Only one stretch of the records below should be repeated. It starts with the line containing "Je prendrai plaisir" and goes on through the line containing "Et toute chair", exactly as written.

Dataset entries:
****************

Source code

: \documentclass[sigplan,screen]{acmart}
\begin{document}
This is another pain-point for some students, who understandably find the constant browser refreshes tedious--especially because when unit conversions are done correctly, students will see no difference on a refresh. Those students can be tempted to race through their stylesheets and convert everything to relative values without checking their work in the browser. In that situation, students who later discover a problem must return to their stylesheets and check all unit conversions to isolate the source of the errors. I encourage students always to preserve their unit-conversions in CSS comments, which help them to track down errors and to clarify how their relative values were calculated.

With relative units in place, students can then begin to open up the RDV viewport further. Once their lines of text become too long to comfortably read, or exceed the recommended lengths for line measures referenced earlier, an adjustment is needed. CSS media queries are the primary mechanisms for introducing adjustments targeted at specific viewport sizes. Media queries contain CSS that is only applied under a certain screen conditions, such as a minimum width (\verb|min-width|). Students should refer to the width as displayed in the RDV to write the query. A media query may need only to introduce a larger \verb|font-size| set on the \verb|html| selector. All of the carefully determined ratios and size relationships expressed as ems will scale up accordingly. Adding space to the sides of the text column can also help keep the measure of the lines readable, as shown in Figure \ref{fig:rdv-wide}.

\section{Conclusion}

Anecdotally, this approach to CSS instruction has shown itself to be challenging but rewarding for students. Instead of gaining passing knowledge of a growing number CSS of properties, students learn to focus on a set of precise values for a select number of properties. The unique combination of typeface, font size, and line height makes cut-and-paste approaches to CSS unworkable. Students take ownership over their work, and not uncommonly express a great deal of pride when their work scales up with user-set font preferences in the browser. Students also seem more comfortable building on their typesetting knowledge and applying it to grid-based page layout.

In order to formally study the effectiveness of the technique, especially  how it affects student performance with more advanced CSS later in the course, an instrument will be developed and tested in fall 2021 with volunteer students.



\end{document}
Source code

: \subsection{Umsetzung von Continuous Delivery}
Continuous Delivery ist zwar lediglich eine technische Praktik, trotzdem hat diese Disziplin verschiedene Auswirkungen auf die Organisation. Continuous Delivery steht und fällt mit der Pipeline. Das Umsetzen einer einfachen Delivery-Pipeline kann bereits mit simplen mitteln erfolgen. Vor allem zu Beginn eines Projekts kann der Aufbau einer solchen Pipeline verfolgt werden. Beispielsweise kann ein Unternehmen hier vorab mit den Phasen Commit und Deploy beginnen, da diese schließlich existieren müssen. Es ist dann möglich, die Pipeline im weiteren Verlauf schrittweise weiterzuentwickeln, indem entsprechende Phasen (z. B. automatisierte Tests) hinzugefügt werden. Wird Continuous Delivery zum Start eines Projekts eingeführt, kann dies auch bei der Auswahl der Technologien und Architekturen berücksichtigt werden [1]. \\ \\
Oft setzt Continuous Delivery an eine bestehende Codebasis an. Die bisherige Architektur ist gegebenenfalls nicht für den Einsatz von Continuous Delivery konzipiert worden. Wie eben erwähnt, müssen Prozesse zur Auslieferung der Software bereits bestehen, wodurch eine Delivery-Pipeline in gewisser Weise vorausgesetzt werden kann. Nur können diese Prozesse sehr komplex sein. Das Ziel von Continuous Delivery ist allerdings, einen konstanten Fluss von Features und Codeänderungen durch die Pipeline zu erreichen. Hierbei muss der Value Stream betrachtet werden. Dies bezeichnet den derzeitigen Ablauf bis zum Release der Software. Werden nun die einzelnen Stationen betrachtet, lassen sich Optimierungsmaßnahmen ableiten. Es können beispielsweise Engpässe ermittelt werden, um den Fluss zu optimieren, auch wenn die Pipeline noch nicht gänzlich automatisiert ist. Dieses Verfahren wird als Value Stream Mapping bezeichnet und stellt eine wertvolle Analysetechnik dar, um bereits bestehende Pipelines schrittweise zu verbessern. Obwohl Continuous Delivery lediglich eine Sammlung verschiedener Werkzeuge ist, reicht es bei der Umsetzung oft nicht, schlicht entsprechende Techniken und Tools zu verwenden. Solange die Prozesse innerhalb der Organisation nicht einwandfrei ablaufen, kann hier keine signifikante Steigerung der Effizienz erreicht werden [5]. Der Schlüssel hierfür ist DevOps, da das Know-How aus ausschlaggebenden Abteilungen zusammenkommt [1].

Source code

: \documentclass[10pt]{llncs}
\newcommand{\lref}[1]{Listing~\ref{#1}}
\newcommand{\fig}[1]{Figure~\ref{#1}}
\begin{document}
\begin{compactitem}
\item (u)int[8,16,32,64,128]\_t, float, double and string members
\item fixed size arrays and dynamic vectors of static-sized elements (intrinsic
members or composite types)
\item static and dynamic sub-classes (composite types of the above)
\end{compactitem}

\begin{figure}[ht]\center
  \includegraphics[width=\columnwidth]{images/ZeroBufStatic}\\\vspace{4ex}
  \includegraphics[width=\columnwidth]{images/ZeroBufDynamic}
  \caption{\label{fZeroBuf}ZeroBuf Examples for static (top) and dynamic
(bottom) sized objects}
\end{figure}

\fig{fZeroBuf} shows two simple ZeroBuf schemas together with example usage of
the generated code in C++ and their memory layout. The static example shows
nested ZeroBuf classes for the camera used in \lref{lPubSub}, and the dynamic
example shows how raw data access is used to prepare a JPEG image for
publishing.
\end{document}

****************

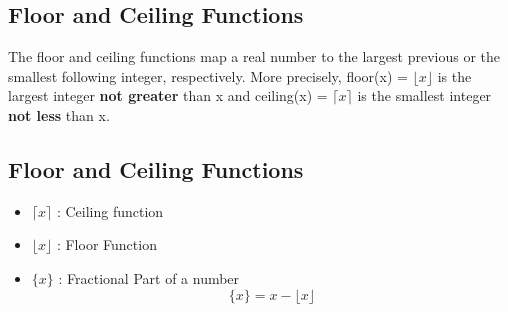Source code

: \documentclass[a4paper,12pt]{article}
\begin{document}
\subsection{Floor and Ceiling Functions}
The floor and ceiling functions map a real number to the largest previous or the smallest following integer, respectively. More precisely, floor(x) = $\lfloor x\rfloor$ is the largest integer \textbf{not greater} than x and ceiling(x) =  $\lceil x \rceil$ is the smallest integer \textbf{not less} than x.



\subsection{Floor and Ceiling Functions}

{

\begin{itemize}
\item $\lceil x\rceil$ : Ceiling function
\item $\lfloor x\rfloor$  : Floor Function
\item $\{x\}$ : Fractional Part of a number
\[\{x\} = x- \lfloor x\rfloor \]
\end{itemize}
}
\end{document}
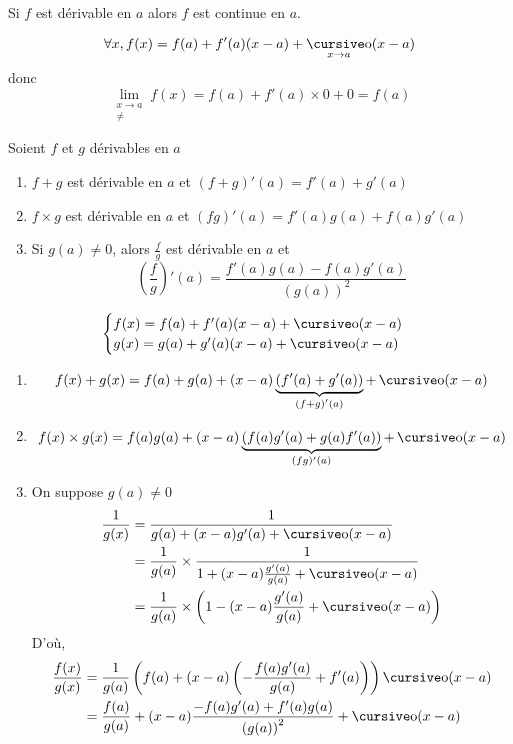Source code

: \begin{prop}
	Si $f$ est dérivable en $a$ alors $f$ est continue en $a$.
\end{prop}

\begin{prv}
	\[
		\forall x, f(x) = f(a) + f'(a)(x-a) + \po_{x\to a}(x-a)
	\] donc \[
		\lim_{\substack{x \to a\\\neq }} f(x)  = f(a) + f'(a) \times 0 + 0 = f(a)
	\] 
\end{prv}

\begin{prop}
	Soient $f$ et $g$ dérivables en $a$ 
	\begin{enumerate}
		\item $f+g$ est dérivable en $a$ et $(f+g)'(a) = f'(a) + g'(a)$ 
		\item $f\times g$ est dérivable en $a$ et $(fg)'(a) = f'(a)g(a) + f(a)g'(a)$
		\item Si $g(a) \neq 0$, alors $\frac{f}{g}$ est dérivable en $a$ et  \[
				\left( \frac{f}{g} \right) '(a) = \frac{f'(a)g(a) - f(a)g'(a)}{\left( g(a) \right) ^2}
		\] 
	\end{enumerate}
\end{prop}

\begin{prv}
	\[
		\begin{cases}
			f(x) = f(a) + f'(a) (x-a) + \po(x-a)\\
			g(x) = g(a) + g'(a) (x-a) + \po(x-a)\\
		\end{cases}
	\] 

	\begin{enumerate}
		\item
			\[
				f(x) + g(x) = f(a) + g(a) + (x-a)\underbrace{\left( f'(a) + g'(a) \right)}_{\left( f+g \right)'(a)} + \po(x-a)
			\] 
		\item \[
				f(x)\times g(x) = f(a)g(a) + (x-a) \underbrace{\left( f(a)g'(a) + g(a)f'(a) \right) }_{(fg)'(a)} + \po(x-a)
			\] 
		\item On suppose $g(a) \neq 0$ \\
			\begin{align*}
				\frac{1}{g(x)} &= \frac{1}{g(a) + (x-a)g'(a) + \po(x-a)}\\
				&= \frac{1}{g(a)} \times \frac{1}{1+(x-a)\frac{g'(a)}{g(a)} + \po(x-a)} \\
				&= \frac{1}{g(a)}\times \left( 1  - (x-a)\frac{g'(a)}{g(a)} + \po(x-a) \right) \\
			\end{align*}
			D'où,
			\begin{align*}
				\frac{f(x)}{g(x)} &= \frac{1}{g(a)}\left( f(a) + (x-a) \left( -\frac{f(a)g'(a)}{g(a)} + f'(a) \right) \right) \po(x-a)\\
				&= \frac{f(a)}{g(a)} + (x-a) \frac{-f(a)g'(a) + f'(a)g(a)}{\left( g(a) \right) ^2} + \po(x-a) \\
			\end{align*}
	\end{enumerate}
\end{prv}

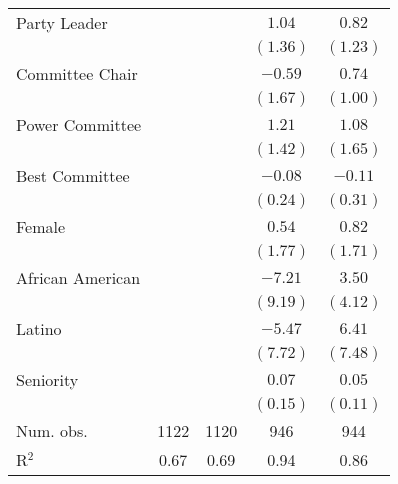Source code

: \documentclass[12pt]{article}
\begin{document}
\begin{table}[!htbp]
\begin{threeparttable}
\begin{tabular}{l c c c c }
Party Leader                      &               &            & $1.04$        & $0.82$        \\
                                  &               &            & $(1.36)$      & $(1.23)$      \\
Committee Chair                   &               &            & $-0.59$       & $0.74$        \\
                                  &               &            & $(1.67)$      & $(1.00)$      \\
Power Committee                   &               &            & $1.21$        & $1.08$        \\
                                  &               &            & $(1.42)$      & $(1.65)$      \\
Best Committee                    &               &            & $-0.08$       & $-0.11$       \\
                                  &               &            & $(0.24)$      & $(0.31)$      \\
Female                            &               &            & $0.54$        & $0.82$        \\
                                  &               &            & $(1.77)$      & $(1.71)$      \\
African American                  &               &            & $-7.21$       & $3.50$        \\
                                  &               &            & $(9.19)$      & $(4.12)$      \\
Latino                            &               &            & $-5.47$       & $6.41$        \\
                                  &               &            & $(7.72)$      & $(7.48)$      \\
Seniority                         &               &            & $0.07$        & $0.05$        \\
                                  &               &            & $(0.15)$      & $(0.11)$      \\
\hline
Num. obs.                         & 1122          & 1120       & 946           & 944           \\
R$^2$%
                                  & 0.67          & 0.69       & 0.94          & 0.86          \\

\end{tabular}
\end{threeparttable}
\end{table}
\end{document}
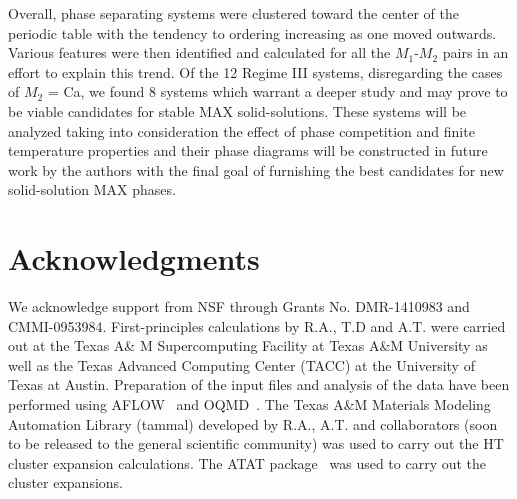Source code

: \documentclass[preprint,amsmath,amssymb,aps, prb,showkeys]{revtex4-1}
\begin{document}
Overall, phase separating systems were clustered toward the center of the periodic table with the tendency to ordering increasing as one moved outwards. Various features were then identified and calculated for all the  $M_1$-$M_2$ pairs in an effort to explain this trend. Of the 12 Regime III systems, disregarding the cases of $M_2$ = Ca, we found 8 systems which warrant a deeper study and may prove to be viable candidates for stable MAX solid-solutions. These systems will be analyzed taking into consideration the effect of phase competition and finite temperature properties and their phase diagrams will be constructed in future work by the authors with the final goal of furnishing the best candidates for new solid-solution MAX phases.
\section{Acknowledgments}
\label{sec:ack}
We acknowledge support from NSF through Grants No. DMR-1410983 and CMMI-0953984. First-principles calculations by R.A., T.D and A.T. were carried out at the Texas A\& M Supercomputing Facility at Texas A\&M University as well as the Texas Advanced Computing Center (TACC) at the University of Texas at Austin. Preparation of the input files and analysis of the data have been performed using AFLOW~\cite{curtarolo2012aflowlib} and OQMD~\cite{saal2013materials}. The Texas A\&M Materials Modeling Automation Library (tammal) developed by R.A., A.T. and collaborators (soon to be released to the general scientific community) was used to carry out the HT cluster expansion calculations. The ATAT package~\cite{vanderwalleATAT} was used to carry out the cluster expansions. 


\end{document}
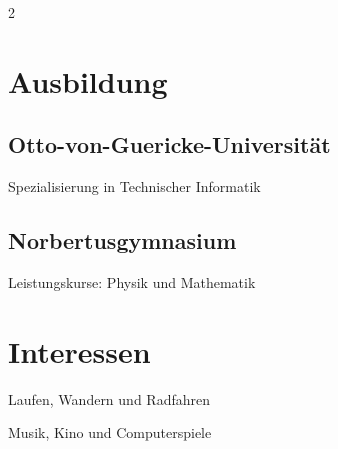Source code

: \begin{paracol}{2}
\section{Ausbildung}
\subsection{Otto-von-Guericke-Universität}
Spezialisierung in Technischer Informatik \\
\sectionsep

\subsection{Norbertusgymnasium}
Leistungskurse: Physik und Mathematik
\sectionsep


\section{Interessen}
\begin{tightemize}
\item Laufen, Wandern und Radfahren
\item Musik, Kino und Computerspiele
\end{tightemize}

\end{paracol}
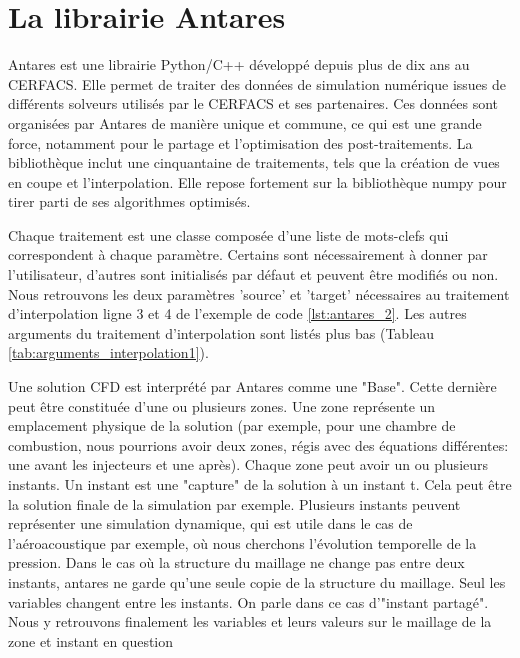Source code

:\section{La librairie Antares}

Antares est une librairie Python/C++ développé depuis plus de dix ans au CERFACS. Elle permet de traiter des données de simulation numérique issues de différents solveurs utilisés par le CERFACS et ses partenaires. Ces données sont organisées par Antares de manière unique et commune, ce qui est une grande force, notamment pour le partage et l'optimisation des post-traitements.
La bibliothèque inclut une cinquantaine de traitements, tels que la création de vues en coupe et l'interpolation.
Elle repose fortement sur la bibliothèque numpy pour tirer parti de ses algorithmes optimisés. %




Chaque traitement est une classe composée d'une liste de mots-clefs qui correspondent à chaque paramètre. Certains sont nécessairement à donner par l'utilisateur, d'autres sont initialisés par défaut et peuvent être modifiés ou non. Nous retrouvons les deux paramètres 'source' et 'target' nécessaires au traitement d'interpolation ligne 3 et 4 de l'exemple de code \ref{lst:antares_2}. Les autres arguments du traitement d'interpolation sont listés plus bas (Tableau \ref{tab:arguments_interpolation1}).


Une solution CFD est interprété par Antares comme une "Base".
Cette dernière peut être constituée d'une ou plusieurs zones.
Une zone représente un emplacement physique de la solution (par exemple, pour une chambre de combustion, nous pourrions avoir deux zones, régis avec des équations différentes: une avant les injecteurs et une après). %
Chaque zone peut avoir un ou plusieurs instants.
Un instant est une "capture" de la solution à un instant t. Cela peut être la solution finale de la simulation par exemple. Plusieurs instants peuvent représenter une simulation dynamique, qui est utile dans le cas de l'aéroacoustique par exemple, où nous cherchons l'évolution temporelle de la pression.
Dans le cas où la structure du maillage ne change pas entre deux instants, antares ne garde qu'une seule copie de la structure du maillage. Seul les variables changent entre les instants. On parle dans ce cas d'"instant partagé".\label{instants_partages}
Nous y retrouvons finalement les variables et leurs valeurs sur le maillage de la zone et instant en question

****************

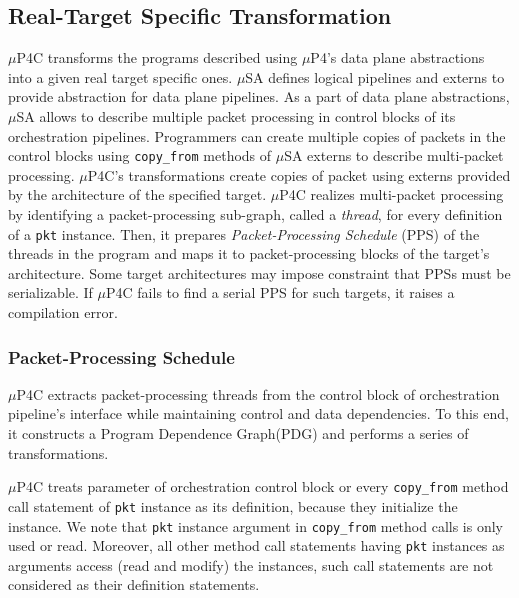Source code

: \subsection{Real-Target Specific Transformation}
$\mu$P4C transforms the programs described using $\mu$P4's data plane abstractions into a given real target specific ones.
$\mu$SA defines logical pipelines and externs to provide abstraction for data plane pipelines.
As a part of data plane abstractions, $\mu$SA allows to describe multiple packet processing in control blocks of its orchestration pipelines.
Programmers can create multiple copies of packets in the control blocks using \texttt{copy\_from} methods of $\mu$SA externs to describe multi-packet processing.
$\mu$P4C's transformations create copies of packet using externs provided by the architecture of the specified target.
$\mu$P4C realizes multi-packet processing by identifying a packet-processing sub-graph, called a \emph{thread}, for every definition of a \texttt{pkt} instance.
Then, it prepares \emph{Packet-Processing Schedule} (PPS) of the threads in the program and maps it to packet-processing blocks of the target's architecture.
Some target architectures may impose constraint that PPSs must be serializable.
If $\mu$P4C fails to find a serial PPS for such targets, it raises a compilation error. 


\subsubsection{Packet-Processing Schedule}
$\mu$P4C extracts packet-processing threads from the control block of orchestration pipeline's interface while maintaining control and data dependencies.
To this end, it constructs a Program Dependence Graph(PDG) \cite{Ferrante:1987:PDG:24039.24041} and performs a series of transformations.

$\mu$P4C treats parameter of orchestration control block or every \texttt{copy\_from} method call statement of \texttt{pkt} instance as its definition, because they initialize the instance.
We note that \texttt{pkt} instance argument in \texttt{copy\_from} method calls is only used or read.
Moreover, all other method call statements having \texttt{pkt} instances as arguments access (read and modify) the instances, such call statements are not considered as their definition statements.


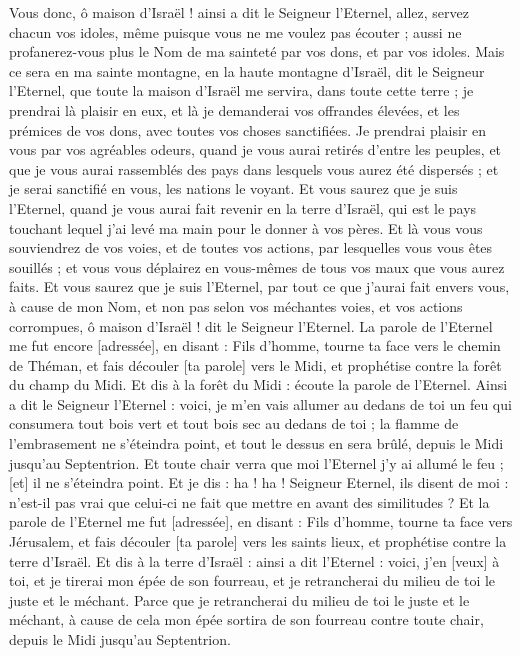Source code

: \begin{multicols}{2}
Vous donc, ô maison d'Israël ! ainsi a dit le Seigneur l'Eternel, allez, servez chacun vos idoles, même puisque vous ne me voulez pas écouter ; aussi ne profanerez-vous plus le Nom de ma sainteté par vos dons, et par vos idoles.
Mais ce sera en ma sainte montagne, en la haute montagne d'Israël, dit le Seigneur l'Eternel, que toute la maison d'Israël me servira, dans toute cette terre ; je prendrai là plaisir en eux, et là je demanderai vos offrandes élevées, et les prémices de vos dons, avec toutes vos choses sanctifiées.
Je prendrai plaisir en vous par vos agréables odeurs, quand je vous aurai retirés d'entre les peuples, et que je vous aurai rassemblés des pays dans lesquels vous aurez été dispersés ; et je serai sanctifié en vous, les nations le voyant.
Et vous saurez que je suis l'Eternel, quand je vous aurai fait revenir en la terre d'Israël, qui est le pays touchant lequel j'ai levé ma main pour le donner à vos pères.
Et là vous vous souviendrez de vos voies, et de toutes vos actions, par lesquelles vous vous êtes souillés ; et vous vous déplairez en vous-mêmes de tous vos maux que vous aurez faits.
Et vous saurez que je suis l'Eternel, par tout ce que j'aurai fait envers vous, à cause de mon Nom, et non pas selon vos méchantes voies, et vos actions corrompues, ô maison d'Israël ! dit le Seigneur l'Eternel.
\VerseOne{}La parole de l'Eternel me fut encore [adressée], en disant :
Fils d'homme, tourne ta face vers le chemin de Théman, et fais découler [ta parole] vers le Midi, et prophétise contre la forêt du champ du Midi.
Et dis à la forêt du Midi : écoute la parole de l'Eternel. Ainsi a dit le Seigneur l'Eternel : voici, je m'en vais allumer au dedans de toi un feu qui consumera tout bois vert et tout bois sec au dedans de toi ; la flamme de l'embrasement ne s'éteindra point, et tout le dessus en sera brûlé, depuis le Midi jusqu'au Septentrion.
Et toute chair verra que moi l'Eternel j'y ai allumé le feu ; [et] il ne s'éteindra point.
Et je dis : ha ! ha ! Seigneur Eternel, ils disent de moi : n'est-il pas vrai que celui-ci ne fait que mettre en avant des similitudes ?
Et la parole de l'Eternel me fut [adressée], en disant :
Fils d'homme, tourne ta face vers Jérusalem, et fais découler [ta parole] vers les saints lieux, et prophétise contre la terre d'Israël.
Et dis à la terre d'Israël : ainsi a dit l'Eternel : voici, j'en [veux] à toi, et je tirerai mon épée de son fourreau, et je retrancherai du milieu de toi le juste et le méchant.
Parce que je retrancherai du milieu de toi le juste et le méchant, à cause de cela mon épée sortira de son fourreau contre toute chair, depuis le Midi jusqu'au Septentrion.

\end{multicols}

****************

[ANSWER]
Je prendrai plaisir en vous par vos agréables odeurs, quand je vous aurai retirés d'entre les peuples, et que je vous aurai rassemblés des pays dans lesquels vous aurez été dispersés ; et je serai sanctifié en vous, les nations le voyant.
Et vous saurez que je suis l'Eternel, quand je vous aurai fait revenir en la terre d'Israël, qui est le pays touchant lequel j'ai levé ma main pour le donner à vos pères.
Et là vous vous souviendrez de vos voies, et de toutes vos actions, par lesquelles vous vous êtes souillés ; et vous vous déplairez en vous-mêmes de tous vos maux que vous aurez faits.
Et vous saurez que je suis l'Eternel, par tout ce que j'aurai fait envers vous, à cause de mon Nom, et non pas selon vos méchantes voies, et vos actions corrompues, ô maison d'Israël ! dit le Seigneur l'Eternel.
\VerseOne{}La parole de l'Eternel me fut encore [adressée], en disant :
Fils d'homme, tourne ta face vers le chemin de Théman, et fais découler [ta parole] vers le Midi, et prophétise contre la forêt du champ du Midi.
Et dis à la forêt du Midi : écoute la parole de l'Eternel. Ainsi a dit le Seigneur l'Eternel : voici, je m'en vais allumer au dedans de toi un feu qui consumera tout bois vert et tout bois sec au dedans de toi ; la flamme de l'embrasement ne s'éteindra point, et tout le dessus en sera brûlé, depuis le Midi jusqu'au Septentrion.
Et toute chair verra que moi l'Eternel j'y ai allumé le feu ; [et] il ne s'éteindra point.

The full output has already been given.